### REQUIRED ACTION
Up to and including the line with "by Scratch Link.", return every line from the start of the entries below exactly.

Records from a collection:
[Start of Attachment]

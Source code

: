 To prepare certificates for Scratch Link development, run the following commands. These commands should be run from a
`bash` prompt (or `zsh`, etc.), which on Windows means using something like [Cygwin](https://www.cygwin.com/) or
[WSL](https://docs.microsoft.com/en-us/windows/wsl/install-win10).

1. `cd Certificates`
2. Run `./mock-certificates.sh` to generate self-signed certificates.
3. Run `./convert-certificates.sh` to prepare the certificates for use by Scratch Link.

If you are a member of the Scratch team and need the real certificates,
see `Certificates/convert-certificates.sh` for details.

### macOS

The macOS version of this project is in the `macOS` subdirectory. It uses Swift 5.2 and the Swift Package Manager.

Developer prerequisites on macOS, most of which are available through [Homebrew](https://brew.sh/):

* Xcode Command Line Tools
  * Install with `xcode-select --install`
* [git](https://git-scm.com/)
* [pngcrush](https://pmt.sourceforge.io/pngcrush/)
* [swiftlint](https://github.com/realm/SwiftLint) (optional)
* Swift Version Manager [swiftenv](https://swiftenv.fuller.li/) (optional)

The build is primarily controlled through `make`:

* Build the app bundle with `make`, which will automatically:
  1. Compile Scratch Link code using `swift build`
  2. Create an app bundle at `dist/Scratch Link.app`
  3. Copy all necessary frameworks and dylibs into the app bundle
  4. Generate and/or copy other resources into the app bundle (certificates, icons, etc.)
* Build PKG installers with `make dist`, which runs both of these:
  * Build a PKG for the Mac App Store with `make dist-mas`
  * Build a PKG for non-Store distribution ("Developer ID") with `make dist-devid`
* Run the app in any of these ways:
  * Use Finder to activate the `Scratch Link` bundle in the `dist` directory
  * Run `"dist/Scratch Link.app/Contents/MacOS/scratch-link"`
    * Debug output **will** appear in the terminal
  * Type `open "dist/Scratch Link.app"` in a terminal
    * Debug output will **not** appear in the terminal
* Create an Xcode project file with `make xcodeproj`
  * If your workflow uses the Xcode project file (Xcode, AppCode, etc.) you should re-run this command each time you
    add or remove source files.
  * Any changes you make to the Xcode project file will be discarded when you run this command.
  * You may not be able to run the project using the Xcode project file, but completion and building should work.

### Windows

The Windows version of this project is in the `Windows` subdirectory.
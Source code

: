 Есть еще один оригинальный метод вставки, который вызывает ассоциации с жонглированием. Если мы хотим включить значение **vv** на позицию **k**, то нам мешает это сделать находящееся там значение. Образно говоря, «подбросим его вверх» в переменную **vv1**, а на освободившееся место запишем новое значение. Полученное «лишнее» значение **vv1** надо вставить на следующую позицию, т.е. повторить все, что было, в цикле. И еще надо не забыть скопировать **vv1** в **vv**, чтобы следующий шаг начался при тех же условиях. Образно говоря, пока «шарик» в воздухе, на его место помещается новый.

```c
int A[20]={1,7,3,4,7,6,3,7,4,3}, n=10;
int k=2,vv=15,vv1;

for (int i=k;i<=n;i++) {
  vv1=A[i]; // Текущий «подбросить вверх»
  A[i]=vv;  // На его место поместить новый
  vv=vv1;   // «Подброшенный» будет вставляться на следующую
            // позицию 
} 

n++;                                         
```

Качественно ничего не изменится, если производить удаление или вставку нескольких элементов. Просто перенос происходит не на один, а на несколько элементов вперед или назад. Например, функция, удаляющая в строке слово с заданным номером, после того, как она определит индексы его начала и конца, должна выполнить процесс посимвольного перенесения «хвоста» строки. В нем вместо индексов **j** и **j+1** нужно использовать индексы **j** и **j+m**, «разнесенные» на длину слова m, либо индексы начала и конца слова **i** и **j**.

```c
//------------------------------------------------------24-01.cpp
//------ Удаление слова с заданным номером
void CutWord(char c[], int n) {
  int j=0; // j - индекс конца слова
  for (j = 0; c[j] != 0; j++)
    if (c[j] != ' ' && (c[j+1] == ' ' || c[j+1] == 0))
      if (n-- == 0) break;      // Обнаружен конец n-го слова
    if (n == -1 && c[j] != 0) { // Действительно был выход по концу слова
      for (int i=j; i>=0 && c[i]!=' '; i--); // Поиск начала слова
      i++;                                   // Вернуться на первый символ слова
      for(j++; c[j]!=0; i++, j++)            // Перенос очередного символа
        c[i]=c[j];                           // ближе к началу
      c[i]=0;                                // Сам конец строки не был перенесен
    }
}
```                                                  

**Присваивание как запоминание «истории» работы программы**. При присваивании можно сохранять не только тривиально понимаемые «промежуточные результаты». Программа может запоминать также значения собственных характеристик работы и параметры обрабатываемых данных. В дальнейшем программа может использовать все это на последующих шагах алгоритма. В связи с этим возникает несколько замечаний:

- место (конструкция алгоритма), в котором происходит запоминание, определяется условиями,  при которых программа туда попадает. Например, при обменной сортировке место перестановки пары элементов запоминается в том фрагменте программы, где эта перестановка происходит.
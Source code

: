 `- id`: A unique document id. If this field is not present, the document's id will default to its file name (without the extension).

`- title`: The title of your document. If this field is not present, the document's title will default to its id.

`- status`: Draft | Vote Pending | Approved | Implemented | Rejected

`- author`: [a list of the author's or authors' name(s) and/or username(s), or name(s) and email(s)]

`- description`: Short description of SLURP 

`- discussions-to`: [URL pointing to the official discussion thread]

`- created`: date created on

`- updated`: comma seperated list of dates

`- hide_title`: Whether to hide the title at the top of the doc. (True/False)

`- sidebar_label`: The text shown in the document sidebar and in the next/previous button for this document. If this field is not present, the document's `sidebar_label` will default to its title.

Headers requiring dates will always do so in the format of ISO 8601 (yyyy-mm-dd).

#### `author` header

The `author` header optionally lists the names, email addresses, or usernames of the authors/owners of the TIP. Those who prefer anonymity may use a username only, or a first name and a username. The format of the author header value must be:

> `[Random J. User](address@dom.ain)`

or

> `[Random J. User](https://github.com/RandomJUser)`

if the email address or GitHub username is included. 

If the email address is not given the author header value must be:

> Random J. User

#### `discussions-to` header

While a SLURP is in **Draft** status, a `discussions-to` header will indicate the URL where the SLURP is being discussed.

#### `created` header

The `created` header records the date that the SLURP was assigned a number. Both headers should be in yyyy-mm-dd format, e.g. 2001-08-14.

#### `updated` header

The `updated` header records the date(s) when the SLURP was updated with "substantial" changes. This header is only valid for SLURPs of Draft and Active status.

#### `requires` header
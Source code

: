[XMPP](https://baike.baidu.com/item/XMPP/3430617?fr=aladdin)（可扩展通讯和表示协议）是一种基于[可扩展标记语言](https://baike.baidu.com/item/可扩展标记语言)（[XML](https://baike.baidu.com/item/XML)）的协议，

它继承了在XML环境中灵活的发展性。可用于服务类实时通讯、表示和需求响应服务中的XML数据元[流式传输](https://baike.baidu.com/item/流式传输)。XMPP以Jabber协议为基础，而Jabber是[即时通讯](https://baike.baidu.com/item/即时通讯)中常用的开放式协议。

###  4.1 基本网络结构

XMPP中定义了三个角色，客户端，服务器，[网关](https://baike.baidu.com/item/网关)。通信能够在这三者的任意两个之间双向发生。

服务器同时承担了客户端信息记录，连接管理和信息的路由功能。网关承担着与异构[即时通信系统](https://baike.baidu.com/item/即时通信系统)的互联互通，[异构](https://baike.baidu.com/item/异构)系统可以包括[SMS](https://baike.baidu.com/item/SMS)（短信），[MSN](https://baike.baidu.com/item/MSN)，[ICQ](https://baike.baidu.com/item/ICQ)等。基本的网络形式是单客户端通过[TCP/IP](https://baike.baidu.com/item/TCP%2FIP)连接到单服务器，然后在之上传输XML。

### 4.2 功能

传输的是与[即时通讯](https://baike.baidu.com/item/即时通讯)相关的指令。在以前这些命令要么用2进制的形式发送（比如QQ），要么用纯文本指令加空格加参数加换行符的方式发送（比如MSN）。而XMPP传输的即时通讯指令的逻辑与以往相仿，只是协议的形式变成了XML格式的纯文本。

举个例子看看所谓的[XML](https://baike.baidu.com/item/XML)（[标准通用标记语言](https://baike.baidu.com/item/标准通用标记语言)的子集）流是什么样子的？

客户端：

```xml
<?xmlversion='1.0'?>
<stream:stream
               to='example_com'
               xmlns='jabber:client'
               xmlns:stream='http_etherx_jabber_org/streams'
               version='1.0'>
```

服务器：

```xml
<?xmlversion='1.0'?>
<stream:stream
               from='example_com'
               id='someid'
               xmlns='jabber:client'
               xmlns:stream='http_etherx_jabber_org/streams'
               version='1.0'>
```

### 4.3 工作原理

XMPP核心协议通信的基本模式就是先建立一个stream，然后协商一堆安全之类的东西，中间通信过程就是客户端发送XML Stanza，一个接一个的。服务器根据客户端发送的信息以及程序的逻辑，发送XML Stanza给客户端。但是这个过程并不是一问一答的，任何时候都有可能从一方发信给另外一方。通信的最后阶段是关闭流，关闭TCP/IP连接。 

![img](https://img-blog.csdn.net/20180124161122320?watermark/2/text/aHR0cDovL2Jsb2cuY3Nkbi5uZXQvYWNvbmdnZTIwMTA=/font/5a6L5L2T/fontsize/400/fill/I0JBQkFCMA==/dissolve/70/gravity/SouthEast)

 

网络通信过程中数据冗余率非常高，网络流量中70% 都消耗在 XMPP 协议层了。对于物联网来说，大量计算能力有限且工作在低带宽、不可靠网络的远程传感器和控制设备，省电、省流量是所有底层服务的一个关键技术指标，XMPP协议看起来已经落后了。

[End of Attachment]

### TASK RESPONSE
Source code

: To prepare certificates for Scratch Link development, run the following commands. These commands should be run from a
`bash` prompt (or `zsh`, etc.), which on Windows means using something like [Cygwin](https://www.cygwin.com/) or
[WSL](https://docs.microsoft.com/en-us/windows/wsl/install-win10).

1. `cd Certificates`
2. Run `./mock-certificates.sh` to generate self-signed certificates.
3. Run `./convert-certificates.sh` to prepare the certificates for use by Scratch Link.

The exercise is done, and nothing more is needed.